Le redéploiement du personnel en 2021 vers le programme afghan, l’admission soudaine dans le cadre de la ” voie de passage de la résidence temporaire à la résidence permanente ” et le manque de personnel d’Immigration, Réfugiés et Citoyenneté Canada lié à la pandémie se sont combinés pour créer une tempête parfaite pour le traitement des demandes en 2022. Le résultat, déjà visible, sera de longs retards dans la délivrance des visas de résidence temporaire (VRT), des permis d’études, des cartes de résidence permanente (CRP), des demandes de statut intérieur et, en particulier, des retards dans le traitement des nouvelles demandes de résidence permanente dans le cadre d’Entrée express. Ces retards posent un problème particulier aux titulaires d’un permis de travail post-diplôme (“PGWP”), dont la passerelle vers la résidence permanente a été supprimée.

Le Programme fédéral des travailleurs qualifiés (PFTQ) d’Entrée express a été l’une des premières victimes, le traitement ayant été interrompu il y a plus d’un an pour tenir compte des fermetures de frontières – qui n’existent plus. La victime suivante a été la catégorie de l’expérience canadienne (CEC), qui n’a pas délivré d’invitation à présenter une demande de résidence permanente depuis la mi-septembre 2021. Cette mesure devait permettre à IRCC de redéployer le personnel chargé du traitement pour compléter les dossiers existants et délivrer des confirmations de résidence permanente (CRP) afin d’atteindre l’objectif de 401 000 nouveaux immigrants en 2021. Les conséquences sont notamment un arriéré croissant de titulaires de profils éligibles à l’Entrée express, qui attendent la reprise des tirages au sort pour les CTI.

Les titulaires de PGWP comptent sur le fait d’être “admis” dans le cadre de la CEC, ou au moins d’avoir droit à un Bridging Open Work Permit (“BOWP”) avant l’expiration de leur PGWP, qui n’est pas prorogeable. Le gel actuel de l’ITA menace de faire dérailler la progression vers la résidence permanente de ces jeunes travailleurs qualifiés, titulaires d’un diplôme canadien. Il nuit également à leurs employeurs canadiens qui souhaitent les garder.

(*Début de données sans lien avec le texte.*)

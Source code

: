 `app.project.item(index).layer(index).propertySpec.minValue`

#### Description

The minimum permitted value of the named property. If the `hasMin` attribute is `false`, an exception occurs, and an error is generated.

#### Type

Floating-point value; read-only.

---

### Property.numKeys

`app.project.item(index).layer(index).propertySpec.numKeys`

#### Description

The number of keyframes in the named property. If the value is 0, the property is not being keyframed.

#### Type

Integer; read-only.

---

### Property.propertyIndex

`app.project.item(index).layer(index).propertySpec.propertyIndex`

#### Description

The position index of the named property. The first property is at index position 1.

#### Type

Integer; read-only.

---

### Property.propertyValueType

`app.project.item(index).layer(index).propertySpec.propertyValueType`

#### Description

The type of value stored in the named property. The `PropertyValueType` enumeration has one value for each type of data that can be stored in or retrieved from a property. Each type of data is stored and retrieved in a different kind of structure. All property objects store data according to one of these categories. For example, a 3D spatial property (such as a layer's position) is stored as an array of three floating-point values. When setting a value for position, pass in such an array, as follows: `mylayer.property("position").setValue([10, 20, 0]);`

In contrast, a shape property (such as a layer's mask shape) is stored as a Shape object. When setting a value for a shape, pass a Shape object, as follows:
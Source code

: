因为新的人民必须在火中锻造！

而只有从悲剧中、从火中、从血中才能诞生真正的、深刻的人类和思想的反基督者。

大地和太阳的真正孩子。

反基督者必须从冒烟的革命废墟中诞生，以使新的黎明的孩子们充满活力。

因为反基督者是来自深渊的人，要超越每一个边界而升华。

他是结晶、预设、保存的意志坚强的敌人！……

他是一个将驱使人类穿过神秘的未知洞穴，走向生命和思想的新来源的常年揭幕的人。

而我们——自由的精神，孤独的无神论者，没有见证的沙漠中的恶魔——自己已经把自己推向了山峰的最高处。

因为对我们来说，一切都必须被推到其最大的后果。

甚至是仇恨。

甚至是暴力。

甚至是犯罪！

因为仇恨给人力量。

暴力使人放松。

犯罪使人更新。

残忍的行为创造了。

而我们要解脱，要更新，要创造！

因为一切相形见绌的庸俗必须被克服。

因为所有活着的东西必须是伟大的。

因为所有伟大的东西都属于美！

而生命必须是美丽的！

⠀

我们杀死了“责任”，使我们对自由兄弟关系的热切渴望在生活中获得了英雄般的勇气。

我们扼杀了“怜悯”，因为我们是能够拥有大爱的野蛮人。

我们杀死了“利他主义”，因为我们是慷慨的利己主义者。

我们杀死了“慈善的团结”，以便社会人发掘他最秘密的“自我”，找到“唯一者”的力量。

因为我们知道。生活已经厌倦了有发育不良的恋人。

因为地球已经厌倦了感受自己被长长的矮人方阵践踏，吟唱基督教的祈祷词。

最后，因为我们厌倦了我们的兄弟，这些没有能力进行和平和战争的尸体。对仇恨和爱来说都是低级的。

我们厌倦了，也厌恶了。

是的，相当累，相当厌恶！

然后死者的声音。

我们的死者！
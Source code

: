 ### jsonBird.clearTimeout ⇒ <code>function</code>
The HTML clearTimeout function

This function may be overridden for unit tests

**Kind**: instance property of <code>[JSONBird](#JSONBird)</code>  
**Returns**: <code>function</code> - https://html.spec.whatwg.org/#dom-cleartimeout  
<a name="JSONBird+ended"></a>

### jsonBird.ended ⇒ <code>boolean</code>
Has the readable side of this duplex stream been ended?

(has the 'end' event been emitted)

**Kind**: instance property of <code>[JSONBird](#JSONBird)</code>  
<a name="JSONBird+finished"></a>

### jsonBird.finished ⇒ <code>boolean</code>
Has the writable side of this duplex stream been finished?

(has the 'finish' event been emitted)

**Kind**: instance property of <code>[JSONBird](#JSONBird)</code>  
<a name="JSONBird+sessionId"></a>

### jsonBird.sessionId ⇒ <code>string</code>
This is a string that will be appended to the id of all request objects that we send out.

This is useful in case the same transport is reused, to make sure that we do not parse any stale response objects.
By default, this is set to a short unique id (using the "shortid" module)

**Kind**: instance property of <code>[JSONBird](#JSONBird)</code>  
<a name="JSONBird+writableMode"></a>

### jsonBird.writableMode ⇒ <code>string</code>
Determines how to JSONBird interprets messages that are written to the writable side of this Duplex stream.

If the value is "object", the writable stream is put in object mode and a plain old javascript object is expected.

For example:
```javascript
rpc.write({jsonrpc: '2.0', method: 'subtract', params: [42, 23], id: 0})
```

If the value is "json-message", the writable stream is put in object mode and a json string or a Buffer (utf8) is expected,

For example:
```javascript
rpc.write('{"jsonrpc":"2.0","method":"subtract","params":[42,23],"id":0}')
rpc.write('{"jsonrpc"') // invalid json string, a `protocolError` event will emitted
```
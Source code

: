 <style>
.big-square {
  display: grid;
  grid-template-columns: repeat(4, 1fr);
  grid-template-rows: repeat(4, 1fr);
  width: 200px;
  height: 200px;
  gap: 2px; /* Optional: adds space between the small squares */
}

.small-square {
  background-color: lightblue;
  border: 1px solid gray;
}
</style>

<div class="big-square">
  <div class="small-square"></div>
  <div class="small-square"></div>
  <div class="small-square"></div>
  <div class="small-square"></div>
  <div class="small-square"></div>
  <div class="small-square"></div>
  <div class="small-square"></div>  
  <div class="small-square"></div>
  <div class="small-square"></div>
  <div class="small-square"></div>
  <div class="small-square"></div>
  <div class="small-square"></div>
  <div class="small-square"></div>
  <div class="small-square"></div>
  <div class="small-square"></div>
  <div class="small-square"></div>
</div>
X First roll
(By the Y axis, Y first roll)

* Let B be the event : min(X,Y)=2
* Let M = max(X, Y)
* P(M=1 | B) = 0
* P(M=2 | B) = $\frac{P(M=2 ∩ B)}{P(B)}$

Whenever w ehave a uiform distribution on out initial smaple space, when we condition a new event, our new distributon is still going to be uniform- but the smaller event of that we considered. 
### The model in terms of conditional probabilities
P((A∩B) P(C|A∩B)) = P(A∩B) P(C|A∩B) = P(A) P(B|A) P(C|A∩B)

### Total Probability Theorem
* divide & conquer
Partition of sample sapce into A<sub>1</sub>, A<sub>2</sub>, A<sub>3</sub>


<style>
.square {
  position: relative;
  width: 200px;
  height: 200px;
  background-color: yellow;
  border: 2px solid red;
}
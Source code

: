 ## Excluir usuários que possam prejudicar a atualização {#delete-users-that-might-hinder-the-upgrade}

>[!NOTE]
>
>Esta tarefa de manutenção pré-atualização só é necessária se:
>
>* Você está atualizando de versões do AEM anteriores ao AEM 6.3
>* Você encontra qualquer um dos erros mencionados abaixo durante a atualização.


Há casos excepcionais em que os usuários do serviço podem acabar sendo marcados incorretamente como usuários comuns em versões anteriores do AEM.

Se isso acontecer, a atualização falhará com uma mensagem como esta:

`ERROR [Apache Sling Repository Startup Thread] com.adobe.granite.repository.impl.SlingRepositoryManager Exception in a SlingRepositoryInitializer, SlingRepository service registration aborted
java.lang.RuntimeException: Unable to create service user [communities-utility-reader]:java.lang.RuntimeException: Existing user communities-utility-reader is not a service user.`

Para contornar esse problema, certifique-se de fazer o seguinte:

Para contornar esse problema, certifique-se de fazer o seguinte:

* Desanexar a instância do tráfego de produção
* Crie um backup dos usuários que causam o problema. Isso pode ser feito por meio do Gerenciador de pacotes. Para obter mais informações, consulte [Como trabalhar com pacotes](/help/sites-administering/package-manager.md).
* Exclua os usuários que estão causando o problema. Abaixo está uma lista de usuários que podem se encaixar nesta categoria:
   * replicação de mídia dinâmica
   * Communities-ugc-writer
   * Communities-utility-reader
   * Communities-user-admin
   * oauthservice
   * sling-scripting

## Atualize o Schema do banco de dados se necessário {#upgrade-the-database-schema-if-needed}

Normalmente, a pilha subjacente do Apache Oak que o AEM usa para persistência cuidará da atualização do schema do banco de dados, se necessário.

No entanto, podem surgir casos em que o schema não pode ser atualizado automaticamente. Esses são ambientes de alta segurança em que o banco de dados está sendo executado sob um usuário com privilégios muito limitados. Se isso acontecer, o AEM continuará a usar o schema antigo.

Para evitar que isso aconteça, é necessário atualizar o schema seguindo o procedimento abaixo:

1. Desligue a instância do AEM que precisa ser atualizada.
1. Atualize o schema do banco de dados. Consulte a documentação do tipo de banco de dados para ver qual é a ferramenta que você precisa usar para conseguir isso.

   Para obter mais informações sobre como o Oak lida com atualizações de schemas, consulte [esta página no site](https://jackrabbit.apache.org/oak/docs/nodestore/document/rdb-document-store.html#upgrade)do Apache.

Une solution possible consisterait à ce qu’IRCC autorise temporairement une prolongation de six mois de la PGWP, jusqu’ici non prolongeable, en fournissant la preuve du dépôt d’un profil d’entrée express en ligne. Cela permettrait à IRCC de reprendre les tirages au sort d’Entrée express et lui donnerait un peu de temps pour rattraper son retard.

Il est admis que ces prorogations temporaires de PGWP augmenteront la charge de travail liée au traitement des demandes à l’intérieur du pays. L’alternative est un déluge probable de demandes “créatives” à l’intérieur du pays par des titulaires de PGWP désespérés cherchant à prolonger ou à rétablir leur statut.

Une autre solution potentielle consiste à réactiver une politique vieille de plusieurs décennies qui permettait aux employeurs de titulaires de PGWP de demander des évaluations de l’impact sur le marché du travail (LMIA) exemptes de publicité, ce qui leur permettait d’offrir des salaires se situant au bas de l’échelle des salaires en vigueur. Cela permettrait d’assurer la continuité du statut de l’emploi, tout en accordant les 50 points du système de classement global (SRC) pour l'”emploi réservé” dont ne bénéficient pas les titulaires de PGWP et d’autres permis de travail ouverts.

La disponibilité de cet EFTM exempté de publicité ajouterait des demandes à la charge de travail actuelle du Programme des travailleurs étrangers temporaires (PTET) de Service Canada, mais il serait peut-être préférable d’expliquer aux employeurs frustrés des titulaires de la PGWP pourquoi les critères standard de l’EFTM ne permettent pas d’accueillir les travailleurs qualifiés nouvellement recrutés.

La question reste ouverte de savoir comment IRCC compte relever les défis de traitement en 2022 et 2023 lorsqu’il reprendra les tirages d’Entrée express avec probablement plus de 25 000 profils admissibles à la CEC (sans parler des milliers de profils du PTQF) qui se sont accumulés. Il ne fait aucun doute qu’à terme, Ottawa choisira de redéployer du personnel d’autres programmes d’immigration pour résorber cet arriéré.